Coal-fired generators are rapidly closing— unviable in the face of competition from cheaper renewable sources of electricity. And globally, the days of insatiable demand for our coal exports are numbered. Though timelines vary by sector, and depend on dynamic global policy settings, jobs in these industries will not survive as the world shifts to a net-zero future.
It’s in no one’s interest to prop up industries that will inevitably fail. But the costs of decarbonisation should not be borne solely by the communities that rely on emissions-intensive industries. Over 50,000 Australian jobs depend directly on coal in the domestic and international market, along with another 120,000 indirectly tied to the industry.
Government has a responsibility to ensure the cost of decarbonisation does not fall disproportionately on the shoulders of regional Australians, because when regional Australia does well, all Australians do well.

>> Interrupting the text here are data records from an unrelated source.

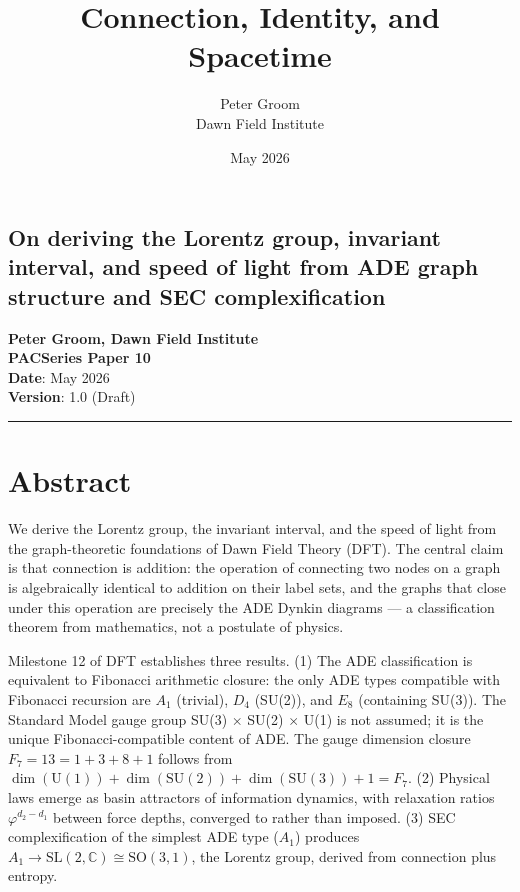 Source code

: \documentclass[11pt,a4paper]{article}
\title{Connection, Identity, and Spacetime}
\author{Peter Groom \\ Dawn Field Institute}
\date{May 2026}
\begin{document}
\maketitle

\subsection*{On deriving the Lorentz group, invariant interval, and speed of light from ADE graph structure and SEC complexification}

\textbf{Peter Groom, Dawn Field Institute} \\
\textbf{PACSeries Paper 10} \\
\textbf{Date}: May 2026 \\
\textbf{Version}: 1.0 (Draft)

\begin{center}\rule{0.5\linewidth}{0.4pt}\end{center}

\section*{Abstract}

We derive the Lorentz group, the invariant interval, and the speed of light from the graph-theoretic foundations of Dawn Field Theory (DFT). The central claim is that connection is addition: the operation of connecting two nodes on a graph is algebraically identical to addition on their label sets, and the graphs that close under this operation are precisely the ADE Dynkin diagrams — a classification theorem from mathematics, not a postulate of physics.

Milestone 12 of DFT establishes three results. (1) The ADE classification is equivalent to Fibonacci arithmetic closure: the only ADE types compatible with Fibonacci recursion are $A_1$ (trivial), $D_4$ (SU(2)), and $E_8$ (containing SU(3)). The Standard Model gauge group SU(3) $\times$ SU(2) $\times$ U(1) is not assumed; it is the unique Fibonacci-compatible content of ADE. The gauge dimension closure $F_7 = 13 = 1 + 3 + 8 + 1$ follows from $\dim(\text{U}(1)) + \dim(\text{SU}(2)) + \dim(\text{SU}(3)) + 1 = F_7$. (2) Physical laws emerge as basin attractors of information dynamics, with relaxation ratios $\varphi^{d_2 - d_1}$ between force depths, converged to rather than imposed. (3) SEC complexification of the simplest ADE type ($A_1$) produces $A_1 \to \text{SL}(2,\mathbb{C}) \cong \text{SO}(3,1)$, the Lorentz group, derived from connection plus entropy.
\end{document}
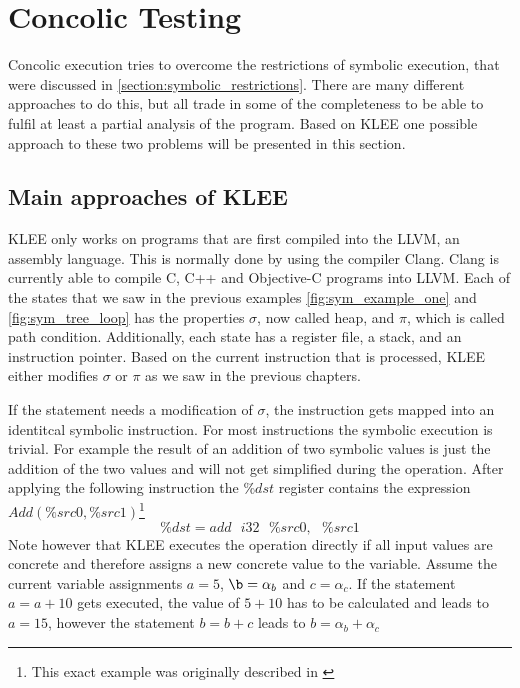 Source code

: \section{Concolic Testing} \label{section:concolic_testing}
Concolic execution tries to overcome the restrictions of symbolic execution, that were discussed in \ref{section:symbolic_restrictions}. There are many different approaches to do this, but all trade in some of the completeness to be able to fulfil at least a partial analysis of the program.
Based on KLEE \cite{Cadar:2008:KUA:1855741.1855756} one possible approach to these two problems will be presented in this section.

\subsection{Main approaches of KLEE}
KLEE only works on programs that are first compiled into the LLVM, an assembly language. This is normally done by using the compiler Clang. Clang is currently able to compile C, C++  and Objective-C programs into LLVM.
Each of the states that we saw in the previous examples \ref{fig:sym_example_one} and \ref{fig:sym_tree_loop} has the properties $\sigma$, now called heap, and $\pi$, which is called path condition. Additionally, each state has a register file, a stack, and an instruction pointer. Based on the current instruction that is processed, KLEE either modifies $\sigma$ or $\pi$ as we saw in the previous chapters.

If the statement needs a modification of $\sigma$, the instruction gets mapped into an identitcal symbolic instruction. For most instructions the symbolic execution is trivial. For example the result of an addition of two symbolic values is just the addition of the two values and will not get simplified during the operation. After applying the following instruction the $\%dst$ register contains the expression $Add(\%src0, \%src1)$\footnote{This exact example was originally described in \cite{Cadar:2008:KUA:1855741.1855756}}
$$\%dst = add\text{ }i32\text{ }\%src0,\text{ }\%src1$$
Note however that KLEE executes the operation directly if all input values are concrete and therefore assigns a new concrete value to the variable.
Assume the current variable assignments $a = 5$, $\b = \alpha_b$ and $c=\alpha_c$. If the statement $a = a + 10$ gets executed, the value of $5 + 10$ has to be calculated and leads to $a = 15$, however the statement $b = b + c$ leads to $b = \alpha_b + \alpha_c$

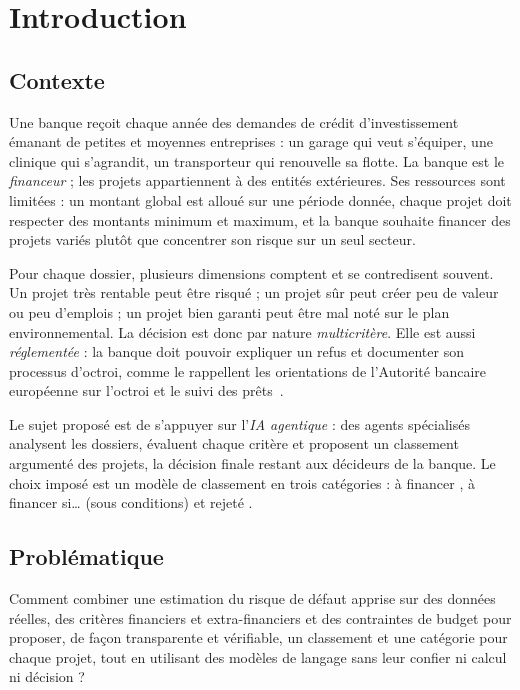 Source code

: \chapter{Introduction}\label{chap:intro}

\section{Contexte}

Une banque reçoit chaque année des demandes de crédit d'investissement émanant de petites et moyennes entreprises :
un garage qui veut s'équiper, une clinique qui s'agrandit, un transporteur qui renouvelle sa flotte. La banque est le
\emph{financeur} ; les projets appartiennent à des entités extérieures. Ses ressources sont limitées : un montant
global est alloué sur une période donnée, chaque projet doit respecter des montants minimum et maximum, et la banque
souhaite financer des projets variés plutôt que concentrer son risque sur un seul secteur.

Pour chaque dossier, plusieurs dimensions comptent et se contredisent souvent. Un projet très rentable peut être
risqué ; un projet sûr peut créer peu de valeur ou peu d'emplois ; un projet bien garanti peut être mal noté sur le
plan environnemental. La décision est donc par nature \emph{multicritère}. Elle est aussi
\emph{réglementée} : la banque doit pouvoir expliquer un refus et documenter son processus d'octroi, comme le
rappellent les orientations de l'Autorité bancaire européenne sur l'octroi et le suivi des prêts~\cite{eba2020}.

Le sujet proposé est de s'appuyer sur l'\emph{IA agentique} : des agents spécialisés analysent les dossiers,
évaluent chaque critère et proposent un classement argumenté des projets, la décision finale restant aux décideurs
de la banque. Le choix imposé est un modèle de classement en trois catégories : \og à financer \fg{},
\og à financer si\dots{} \fg{} (sous conditions) et \og rejeté \fg{}.

\section{Problématique}

\begin{encadre}[Problématique]
Comment combiner une estimation du risque de défaut apprise sur des données réelles, des critères financiers et
extra-financiers et des contraintes de budget pour proposer, de façon transparente et vérifiable, un classement et
une catégorie pour chaque projet, tout en utilisant des modèles de langage sans leur confier ni calcul ni décision ?
\end{encadre}

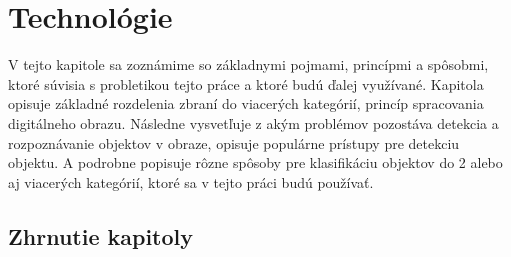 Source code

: \chapter{Technológie}   %
\label{chap:technologie}

V tejto kapitole sa zoznámime so základnymi pojmami, princípmi a spôsobmi, ktoré súvisia s probletikou tejto práce a ktoré budú ďalej využívané.
Kapitola opisuje základné rozdelenia zbraní do viacerých kategórií, princíp spracovania digitálneho obrazu.
Následne vysvetľuje z akým problémov pozostáva detekcia a rozpoznávanie objektov v obraze, opisuje populárne prístupy pre detekciu objektu.
A podrobne popisuje rôzne spôsoby pre klasifikáciu objektov do 2 alebo aj viacerých kategórií, ktoré sa v tejto práci budú používať.











\section{Zhrnutie kapitoly}

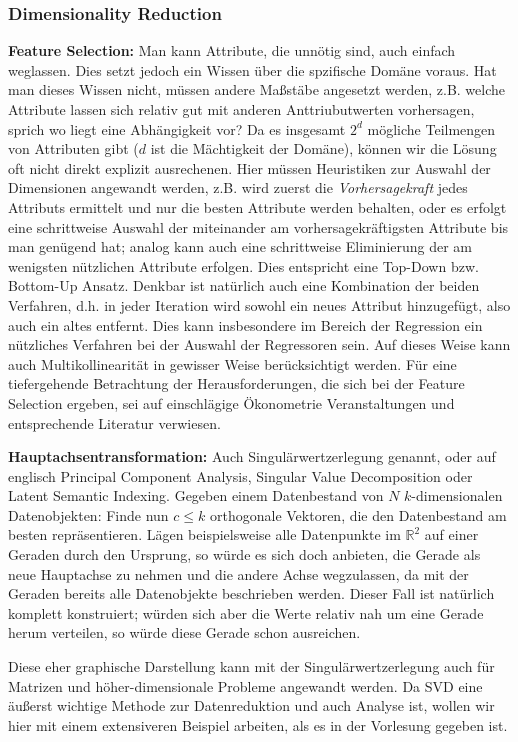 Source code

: \subsubsection{Dimensionality Reduction}
\textbf{Feature Selection:} Man kann Attribute, die unnötig sind, auch einfach
weglassen. Dies setzt jedoch ein Wissen über die spzifische Domäne voraus. Hat
man dieses Wissen nicht, müssen andere Maßstäbe angesetzt werden, z.B. welche 
Attribute lassen sich relativ gut mit anderen Anttriubutwerten vorhersagen,
sprich wo liegt eine Abhängigkeit vor? Da es insgesamt \(2^d\) mögliche
Teilmengen von Attributen gibt (\(d\) ist die Mächtigkeit der Domäne), 
können wir die Lösung oft nicht direkt explizit ausrechenen. Hier
müssen Heuristiken zur Auswahl der Dimensionen angewandt werden, z.B. wird zuerst die
\textit{Vorhersagekraft} jedes Attributs ermittelt und nur die besten Attribute
werden behalten, oder es erfolgt eine schrittweise Auswahl der miteinander am vorhersagekräftigsten
Attribute bis man genügend hat; analog kann auch eine schrittweise Eliminierung der am
wenigsten nützlichen Attribute erfolgen. Dies entspricht eine Top-Down bzw.
Bottom-Up Ansatz. Denkbar ist natürlich auch eine Kombination der beiden
Verfahren, d.h. in jeder Iteration wird sowohl ein neues Attribut hinzugefügt,
also auch ein altes entfernt. Dies kann insbesondere im Bereich der Regression
ein nützliches Verfahren bei der Auswahl der Regressoren sein. Auf dieses Weise
kann auch Multikollinearität in gewisser Weise berücksichtigt werden. Für eine
tiefergehende Betrachtung der Herausforderungen, die sich bei der Feature
Selection ergeben, sei auf einschlägige Ökonometrie Veranstaltungen und
entsprechende Literatur verwiesen.

\textbf{Hauptachsentransformation:} Auch Singulärwertzerlegung genannt, oder auf 
englisch Principal Component Analysis, Singular Value Decomposition oder Latent 
Semantic Indexing. Gegeben einem Datenbestand von \(N\) \(k\)-dimensionalen 
Datenobjekten: Finde nun \(c\leq k\) orthogonale Vektoren, die den Datenbestand
am besten repräsentieren. Lägen beispielsweise alle Datenpunkte im \(\mathbb{R}^2\)
auf einer Geraden durch den Ursprung, so würde es sich doch anbieten, die Gerade
als neue Hauptachse zu nehmen und die andere Achse wegzulassen, da mit der Geraden
bereits alle Datenobjekte beschrieben werden. Dieser Fall ist natürlich komplett
konstruiert; würden sich aber die Werte relativ nah um eine Gerade herum verteilen,
so würde diese Gerade schon ausreichen.

Diese eher graphische Darstellung kann mit der Singulärwertzerlegung auch für
Matrizen und höher-dimensionale Probleme angewandt werden. Da SVD eine äußerst
wichtige Methode zur Datenreduktion und auch Analyse ist, wollen wir hier mit 
einem extensiveren Beispiel arbeiten, als es in der Vorlesung gegeben ist.

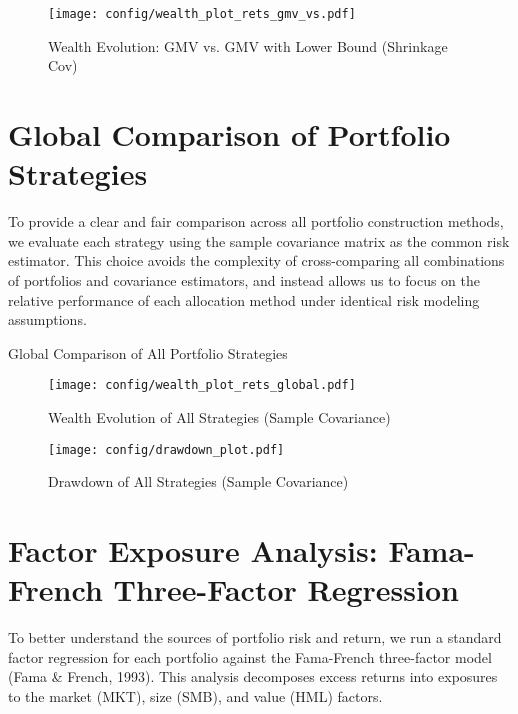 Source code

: \documentclass{article}
\begin{document}
\begin{figure}[htbp]
    \centering
    \texttt{[image: config/wealth\_plot\_rets\_gmv\_vs.pdf]}
    \caption{Wealth Evolution: GMV vs. GMV with Lower Bound (Shrinkage Cov)}
    \label{fig:wealth_gmv_vs}
\end{figure}

\newpage
\section{Global Comparison of Portfolio Strategies }

To provide a clear and fair comparison across all portfolio construction methods, we evaluate each strategy using the sample covariance matrix as the common risk estimator. This choice avoids the complexity of cross-comparing all combinations of portfolios and covariance estimators, and instead allows us to focus on the relative performance of each allocation method under identical risk modeling assumptions.

\begin{table}[htbp]
\centering
\caption{Global Comparison of All Portfolio Strategies}
\label{tab:stats_global}
\begin{adjustbox}{max width=\textwidth}
    
\end{adjustbox}
\end{table}


\begin{figure}[htbp]
    \centering
    \texttt{[image: config/wealth\_plot\_rets\_global.pdf]}
    \caption{Wealth Evolution of All Strategies (Sample Covariance)}
    \label{fig:wealth_global}
\end{figure}

\begin{figure}[htbp]
    \centering
    \texttt{[image: config/drawdown\_plot.pdf]}
    \caption{Drawdown of All Strategies (Sample Covariance)}
    \label{fig:drawdown_global}
\end{figure}


\newpage

\section{Factor Exposure Analysis: Fama-French Three-Factor Regression}

To better understand the sources of portfolio risk and return, we run a standard factor regression for each portfolio against the Fama-French three-factor model (Fama \& French, 1993). This analysis decomposes excess returns into exposures to the market (MKT), size (SMB), and value (HML) factors.
\end{document}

Our Blueprint for regional Australia has three components. Australia must:
Establishing coal adaptation authorities, in regions which currently rely on coal mining or coal-fired generators to fuel their local economies, can empower regional Australians to deal with obstacles and seize the opportunities presented by a changing energy landscape. Serious funding can do justice to this effort. We propose providing authorities with $20 million of initial funding and five percent of ongoing coal royalties. With 10,000 workers across Australia at risk during the energy transition over the next decade, beginning to grow funds to support them and their communities represents prudent and cost- effective forward planning.
Developing a national coalfield and infrastructure renewal and repurpose strategy can ensure that regions can adapt and pivot toward new opportunities using their existing assets. Existing infrastructure should benefit communities economically and socially after mines and plants cease operations. Owners and operators must develop innovative regeneration plans for sites, with the Federal Government matching private investment to support adaptation. Other substantive opportunities for these regions exist, including via renewable energy zones, critical minerals, start-up incubators, and expanded finance and market access for regional carbon sequestration.
Well-designed income insurance, early retirement packages, and job search and retraining services have been shown to be powerful tools to drive gainful employment for those who have taken the brunt of a shifting energy market. Governments could mandate operators develop proactive plans for worker displacement, which could be coordinated by newly formed coal adaptation authorities. Short-term wage subsidies should also be available as a last resort. Critically important is the way in which these policies are introduced. Lessons from the success and failures of local and international examples are clear. Policies should be proactive—planned and implemented as early as possible. They should be coordinated—involving a wide range of impacted stakeholders. They should be targeted to local communities, rather than a one-size-fits-all approach. And finally they should be diversified—supporting both labour demand and supply, and multiplicative—drawing in private funding and kick-starting growth.